The villa had a spa area, complete with Frigidarium (cold bath), Tepidarium (warm) and Calidarium (sauna), which still has the supports of the raised thermae floor. The villa had what they called a “Basilica,” which we learned is not a church, but the place where they conducted the business of the villa, whose floor was covered not in mosaics, but high quality marble in every color and pattern they could find I think!

We stopped in a nice little trattoria in the town of Piazza Armerina for lunch where Bob enjoyed a penne with ragu, and I had their special with was a fresh tomato sauce with eggplant. The fresh penne was a lovely twisted shape stuffed with ricotta. The bread was yummy and doughy with a crispy crust just the way we like it.

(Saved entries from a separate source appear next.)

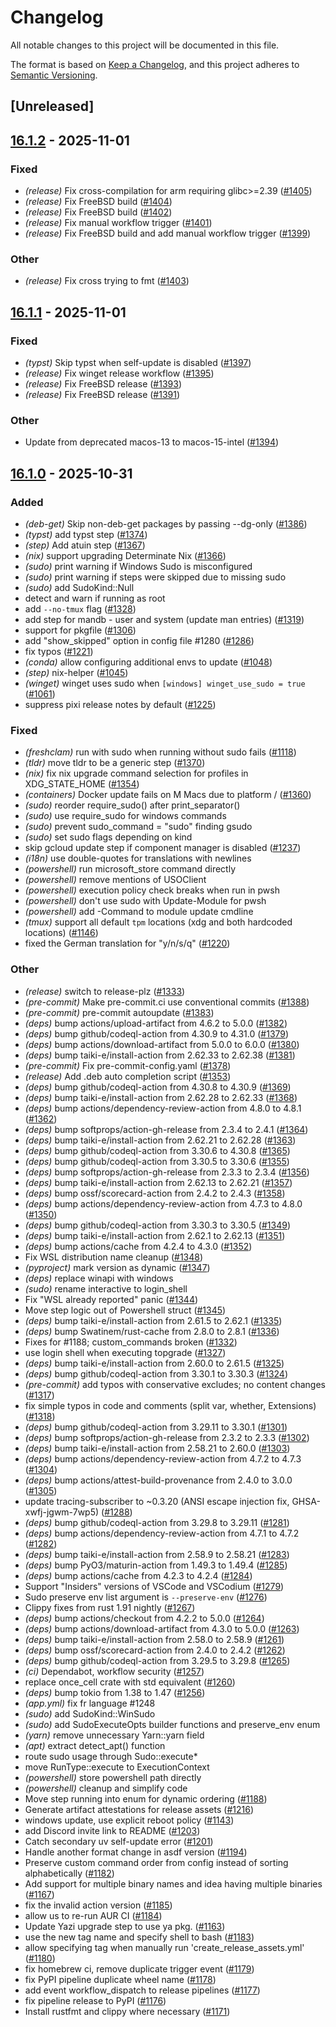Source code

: # Changelog

All notable changes to this project will be documented in this file.

The format is based on [Keep a Changelog](https://keepachangelog.com/en/1.0.0/),
and this project adheres to [Semantic Versioning](https://semver.org/spec/v2.0.0.html).

## [Unreleased]

## [16.1.2](https://github.com/topgrade-rs/topgrade/compare/v16.1.1...v16.1.2) - 2025-11-01

### Fixed

- *(release)* Fix cross-compilation for arm requiring glibc>=2.39 ([#1405](https://github.com/topgrade-rs/topgrade/pull/1405))
- *(release)* Fix FreeBSD build ([#1404](https://github.com/topgrade-rs/topgrade/pull/1404))
- *(release)* Fix FreeBSD build ([#1402](https://github.com/topgrade-rs/topgrade/pull/1402))
- *(release)* Fix manual workflow trigger ([#1401](https://github.com/topgrade-rs/topgrade/pull/1401))
- *(release)* Fix FreeBSD build and add manual workflow trigger ([#1399](https://github.com/topgrade-rs/topgrade/pull/1399))

### Other

- *(release)* Fix cross trying to fmt ([#1403](https://github.com/topgrade-rs/topgrade/pull/1403))

## [16.1.1](https://github.com/topgrade-rs/topgrade/compare/v16.1.0...v16.1.1) - 2025-11-01

### Fixed

- *(typst)* Skip typst when self-update is disabled ([#1397](https://github.com/topgrade-rs/topgrade/pull/1397))
- *(release)* Fix winget release workflow ([#1395](https://github.com/topgrade-rs/topgrade/pull/1395))
- *(release)* Fix FreeBSD release ([#1393](https://github.com/topgrade-rs/topgrade/pull/1393))
- *(release)* Fix FreeBSD release ([#1391](https://github.com/topgrade-rs/topgrade/pull/1391))

### Other

- Update from deprecated macos-13 to macos-15-intel ([#1394](https://github.com/topgrade-rs/topgrade/pull/1394))

## [16.1.0](https://github.com/topgrade-rs/topgrade/compare/v16.0.4...v16.1.0) - 2025-10-31

### Added

- *(deb-get)* Skip non-deb-get packages by passing --dg-only ([#1386](https://github.com/topgrade-rs/topgrade/pull/1386))
- *(typst)* add typst step ([#1374](https://github.com/topgrade-rs/topgrade/pull/1374))
- *(step)* Add atuin step ([#1367](https://github.com/topgrade-rs/topgrade/pull/1367))
- *(nix)* support upgrading Determinate Nix ([#1366](https://github.com/topgrade-rs/topgrade/pull/1366))
- *(sudo)* print warning if Windows Sudo is misconfigured
- *(sudo)* print warning if steps were skipped due to missing sudo
- *(sudo)* add SudoKind::Null
- detect and warn if running as root
- add `--no-tmux` flag ([#1328](https://github.com/topgrade-rs/topgrade/pull/1328))
- add step for mandb - user and system (update man entries) ([#1319](https://github.com/topgrade-rs/topgrade/pull/1319))
- support for pkgfile ([#1306](https://github.com/topgrade-rs/topgrade/pull/1306))
- add "show_skipped" option in config file #1280 ([#1286](https://github.com/topgrade-rs/topgrade/pull/1286))
- fix typos ([#1221](https://github.com/topgrade-rs/topgrade/pull/1221))
- *(conda)* allow configuring additional envs to update ([#1048](https://github.com/topgrade-rs/topgrade/pull/1048))
- *(step)* nix-helper ([#1045](https://github.com/topgrade-rs/topgrade/pull/1045))
- *(winget)* winget uses sudo when `[windows] winget_use_sudo = true` ([#1061](https://github.com/topgrade-rs/topgrade/pull/1061))
- suppress pixi release notes by default ([#1225](https://github.com/topgrade-rs/topgrade/pull/1225))

### Fixed

- *(freshclam)* run with sudo when running without sudo fails ([#1118](https://github.com/topgrade-rs/topgrade/pull/1118))
- *(tldr)* move tldr to be a generic step ([#1370](https://github.com/topgrade-rs/topgrade/pull/1370))
- *(nix)* fix nix upgrade command selection for profiles in XDG_STATE_HOME ([#1354](https://github.com/topgrade-rs/topgrade/pull/1354))
- *(containers)* Docker update fails on M Macs due to platform / ([#1360](https://github.com/topgrade-rs/topgrade/pull/1360))
- *(sudo)* reorder require_sudo() after print_separator()
- *(sudo)* use require_sudo for windows commands
- *(sudo)* prevent sudo_command = "sudo" finding gsudo
- *(sudo)* set sudo flags depending on kind
- skip gcloud update step if component manager is disabled ([#1237](https://github.com/topgrade-rs/topgrade/pull/1237))
- *(i18n)* use double-quotes for translations with newlines
- *(powershell)* run microsoft_store command directly
- *(powershell)* remove mentions of USOClient
- *(powershell)* execution policy check breaks when run in pwsh
- *(powershell)* don't use sudo with Update-Module for pwsh
- *(powershell)* add -Command to module update cmdline
- *(tmux)* support all default `tpm` locations (xdg and both hardcoded locations) ([#1146](https://github.com/topgrade-rs/topgrade/pull/1146))
- fixed the German translation for "y/n/s/q" ([#1220](https://github.com/topgrade-rs/topgrade/pull/1220))

### Other

- *(release)* switch to release-plz ([#1333](https://github.com/topgrade-rs/topgrade/pull/1333))
- *(pre-commit)* Make pre-commit.ci use conventional commits ([#1388](https://github.com/topgrade-rs/topgrade/pull/1388))
- *(pre-commit)* pre-commit autoupdate ([#1383](https://github.com/topgrade-rs/topgrade/pull/1383))
- *(deps)* bump actions/upload-artifact from 4.6.2 to 5.0.0 ([#1382](https://github.com/topgrade-rs/topgrade/pull/1382))
- *(deps)* bump github/codeql-action from 4.30.9 to 4.31.0 ([#1379](https://github.com/topgrade-rs/topgrade/pull/1379))
- *(deps)* bump actions/download-artifact from 5.0.0 to 6.0.0 ([#1380](https://github.com/topgrade-rs/topgrade/pull/1380))
- *(deps)* bump taiki-e/install-action from 2.62.33 to 2.62.38 ([#1381](https://github.com/topgrade-rs/topgrade/pull/1381))
- *(pre-commit)* Fix pre-commit-config.yaml ([#1378](https://github.com/topgrade-rs/topgrade/pull/1378))
- *(release)* Add .deb auto completion script ([#1353](https://github.com/topgrade-rs/topgrade/pull/1353))
- *(deps)* bump github/codeql-action from 4.30.8 to 4.30.9 ([#1369](https://github.com/topgrade-rs/topgrade/pull/1369))
- *(deps)* bump taiki-e/install-action from 2.62.28 to 2.62.33 ([#1368](https://github.com/topgrade-rs/topgrade/pull/1368))
- *(deps)* bump actions/dependency-review-action from 4.8.0 to 4.8.1 ([#1362](https://github.com/topgrade-rs/topgrade/pull/1362))
- *(deps)* bump softprops/action-gh-release from 2.3.4 to 2.4.1 ([#1364](https://github.com/topgrade-rs/topgrade/pull/1364))
- *(deps)* bump taiki-e/install-action from 2.62.21 to 2.62.28 ([#1363](https://github.com/topgrade-rs/topgrade/pull/1363))
- *(deps)* bump github/codeql-action from 3.30.6 to 4.30.8 ([#1365](https://github.com/topgrade-rs/topgrade/pull/1365))
- *(deps)* bump github/codeql-action from 3.30.5 to 3.30.6 ([#1355](https://github.com/topgrade-rs/topgrade/pull/1355))
- *(deps)* bump softprops/action-gh-release from 2.3.3 to 2.3.4 ([#1356](https://github.com/topgrade-rs/topgrade/pull/1356))
- *(deps)* bump taiki-e/install-action from 2.62.13 to 2.62.21 ([#1357](https://github.com/topgrade-rs/topgrade/pull/1357))
- *(deps)* bump ossf/scorecard-action from 2.4.2 to 2.4.3 ([#1358](https://github.com/topgrade-rs/topgrade/pull/1358))
- *(deps)* bump actions/dependency-review-action from 4.7.3 to 4.8.0 ([#1350](https://github.com/topgrade-rs/topgrade/pull/1350))
- *(deps)* bump github/codeql-action from 3.30.3 to 3.30.5 ([#1349](https://github.com/topgrade-rs/topgrade/pull/1349))
- *(deps)* bump taiki-e/install-action from 2.62.1 to 2.62.13 ([#1351](https://github.com/topgrade-rs/topgrade/pull/1351))
- *(deps)* bump actions/cache from 4.2.4 to 4.3.0 ([#1352](https://github.com/topgrade-rs/topgrade/pull/1352))
- Fix WSL distribution name cleanup ([#1348](https://github.com/topgrade-rs/topgrade/pull/1348))
- *(pyproject)* mark version as dynamic ([#1347](https://github.com/topgrade-rs/topgrade/pull/1347))
- *(deps)* replace winapi with windows
- *(sudo)* rename interactive to login_shell
- Fix "WSL already reported" panic ([#1344](https://github.com/topgrade-rs/topgrade/pull/1344))
- Move step logic out of Powershell struct ([#1345](https://github.com/topgrade-rs/topgrade/pull/1345))
- *(deps)* bump taiki-e/install-action from 2.61.5 to 2.62.1 ([#1335](https://github.com/topgrade-rs/topgrade/pull/1335))
- *(deps)* bump Swatinem/rust-cache from 2.8.0 to 2.8.1 ([#1336](https://github.com/topgrade-rs/topgrade/pull/1336))
- Fixes for #1188; custom_commands broken  ([#1332](https://github.com/topgrade-rs/topgrade/pull/1332))
- use login shell when executing topgrade ([#1327](https://github.com/topgrade-rs/topgrade/pull/1327))
- *(deps)* bump taiki-e/install-action from 2.60.0 to 2.61.5 ([#1325](https://github.com/topgrade-rs/topgrade/pull/1325))
- *(deps)* bump github/codeql-action from 3.30.1 to 3.30.3 ([#1324](https://github.com/topgrade-rs/topgrade/pull/1324))
- *(pre-commit)* add typos with conservative excludes; no content changes ([#1317](https://github.com/topgrade-rs/topgrade/pull/1317))
- fix simple typos in code and comments (split var, whether, Extensions) ([#1318](https://github.com/topgrade-rs/topgrade/pull/1318))
- *(deps)* bump github/codeql-action from 3.29.11 to 3.30.1 ([#1301](https://github.com/topgrade-rs/topgrade/pull/1301))
- *(deps)* bump softprops/action-gh-release from 2.3.2 to 2.3.3 ([#1302](https://github.com/topgrade-rs/topgrade/pull/1302))
- *(deps)* bump taiki-e/install-action from 2.58.21 to 2.60.0 ([#1303](https://github.com/topgrade-rs/topgrade/pull/1303))
- *(deps)* bump actions/dependency-review-action from 4.7.2 to 4.7.3 ([#1304](https://github.com/topgrade-rs/topgrade/pull/1304))
- *(deps)* bump actions/attest-build-provenance from 2.4.0 to 3.0.0 ([#1305](https://github.com/topgrade-rs/topgrade/pull/1305))
- update tracing-subscriber to ~0.3.20 (ANSI escape injection fix, GHSA-xwfj-jgwm-7wp5) ([#1288](https://github.com/topgrade-rs/topgrade/pull/1288))
- *(deps)* bump github/codeql-action from 3.29.8 to 3.29.11 ([#1281](https://github.com/topgrade-rs/topgrade/pull/1281))
- *(deps)* bump actions/dependency-review-action from 4.7.1 to 4.7.2 ([#1282](https://github.com/topgrade-rs/topgrade/pull/1282))
- *(deps)* bump taiki-e/install-action from 2.58.9 to 2.58.21 ([#1283](https://github.com/topgrade-rs/topgrade/pull/1283))
- *(deps)* bump PyO3/maturin-action from 1.49.3 to 1.49.4 ([#1285](https://github.com/topgrade-rs/topgrade/pull/1285))
- *(deps)* bump actions/cache from 4.2.3 to 4.2.4 ([#1284](https://github.com/topgrade-rs/topgrade/pull/1284))
- Support "Insiders" versions of VSCode and VSCodium ([#1279](https://github.com/topgrade-rs/topgrade/pull/1279))
- Sudo preserve env list argument is `--preserve-env` ([#1276](https://github.com/topgrade-rs/topgrade/pull/1276))
- Clippy fixes from rust 1.91 nightly ([#1267](https://github.com/topgrade-rs/topgrade/pull/1267))
- *(deps)* bump actions/checkout from 4.2.2 to 5.0.0 ([#1264](https://github.com/topgrade-rs/topgrade/pull/1264))
- *(deps)* bump actions/download-artifact from 4.3.0 to 5.0.0 ([#1263](https://github.com/topgrade-rs/topgrade/pull/1263))
- *(deps)* bump taiki-e/install-action from 2.58.0 to 2.58.9 ([#1261](https://github.com/topgrade-rs/topgrade/pull/1261))
- *(deps)* bump ossf/scorecard-action from 2.4.0 to 2.4.2 ([#1262](https://github.com/topgrade-rs/topgrade/pull/1262))
- *(deps)* bump github/codeql-action from 3.29.5 to 3.29.8 ([#1265](https://github.com/topgrade-rs/topgrade/pull/1265))
- *(ci)* Dependabot, workflow security ([#1257](https://github.com/topgrade-rs/topgrade/pull/1257))
- replace once_cell crate with std equivalent ([#1260](https://github.com/topgrade-rs/topgrade/pull/1260))
- *(deps)* bump tokio from 1.38 to 1.47 ([#1256](https://github.com/topgrade-rs/topgrade/pull/1256))
- *(app.yml)* fix fr language #1248
- *(sudo)* add SudoKind::WinSudo
- *(sudo)* add SudoExecuteOpts builder functions and preserve_env enum
- *(yarn)* remove unnecessary Yarn::yarn field
- *(apt)* extract detect_apt() function
- route sudo usage through Sudo::execute*
- move RunType::execute to ExecutionContext
- *(powershell)* store powershell path directly
- *(powershell)* cleanup and simplify code
- Move step running into enum for dynamic ordering ([#1188](https://github.com/topgrade-rs/topgrade/pull/1188))
- Generate artifact attestations for release assets ([#1216](https://github.com/topgrade-rs/topgrade/pull/1216))
- windows update, use explicit reboot policy ([#1143](https://github.com/topgrade-rs/topgrade/pull/1143))
- add Discord invite link to README ([#1203](https://github.com/topgrade-rs/topgrade/pull/1203))
- Catch secondary uv self-update error ([#1201](https://github.com/topgrade-rs/topgrade/pull/1201))
- Handle another format change in asdf version ([#1194](https://github.com/topgrade-rs/topgrade/pull/1194))
- Preserve custom command order from config instead of sorting alphabetically ([#1182](https://github.com/topgrade-rs/topgrade/pull/1182))
- Add support for multiple binary names and idea having multiple binaries ([#1167](https://github.com/topgrade-rs/topgrade/pull/1167))
- fix the invalid action version ([#1185](https://github.com/topgrade-rs/topgrade/pull/1185))
- allow us to re-run AUR CI ([#1184](https://github.com/topgrade-rs/topgrade/pull/1184))
- Update Yazi upgrade step to use ya pkg. ([#1163](https://github.com/topgrade-rs/topgrade/pull/1163))
- use the new tag name and specify shell to bash ([#1183](https://github.com/topgrade-rs/topgrade/pull/1183))
- allow specifying tag when manually run 'create_release_assets.yml' ([#1180](https://github.com/topgrade-rs/topgrade/pull/1180))
- fix homebrew ci, remove duplicate trigger event ([#1179](https://github.com/topgrade-rs/topgrade/pull/1179))
- fix PyPI pipeline duplicate wheel name ([#1178](https://github.com/topgrade-rs/topgrade/pull/1178))
- add event workflow_dispatch to release pipelines ([#1177](https://github.com/topgrade-rs/topgrade/pull/1177))
- fix pipeline release to PyPI ([#1176](https://github.com/topgrade-rs/topgrade/pull/1176))
- Install rustfmt and clippy where necessary ([#1171](https://github.com/topgrade-rs/topgrade/pull/1171))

We did a very short spin around the city since it was starting to rain and getting quite cold. We could see our breath! The color of the stones used in building this city are very warm and golden and the city had a more medieval feeling than here in Ragusa province and we attributed it to the fact that it must not have been affected by the earthquake of 1693 and did not have to be completely rebuilt at that time. We know that Jessica will want to see the Villa when she comes in March so we will be returning to this part of Sicily and look forward to it.

We took the “prettier” route home that goes past Caltagirone, south to Ragusa and enjoyed that ride. It was pouring rain as we arrived in Marina di Ragusa and I fixed us a dinner of sausages with peppers, onions and potatoes. We took a walk on the “Lungomare,” the road that runs parallel to the sea, all bundled up against the cold, but the rain had stopped by then and there was nothing but the night and the sea, with the lights of our little city twinkling around us.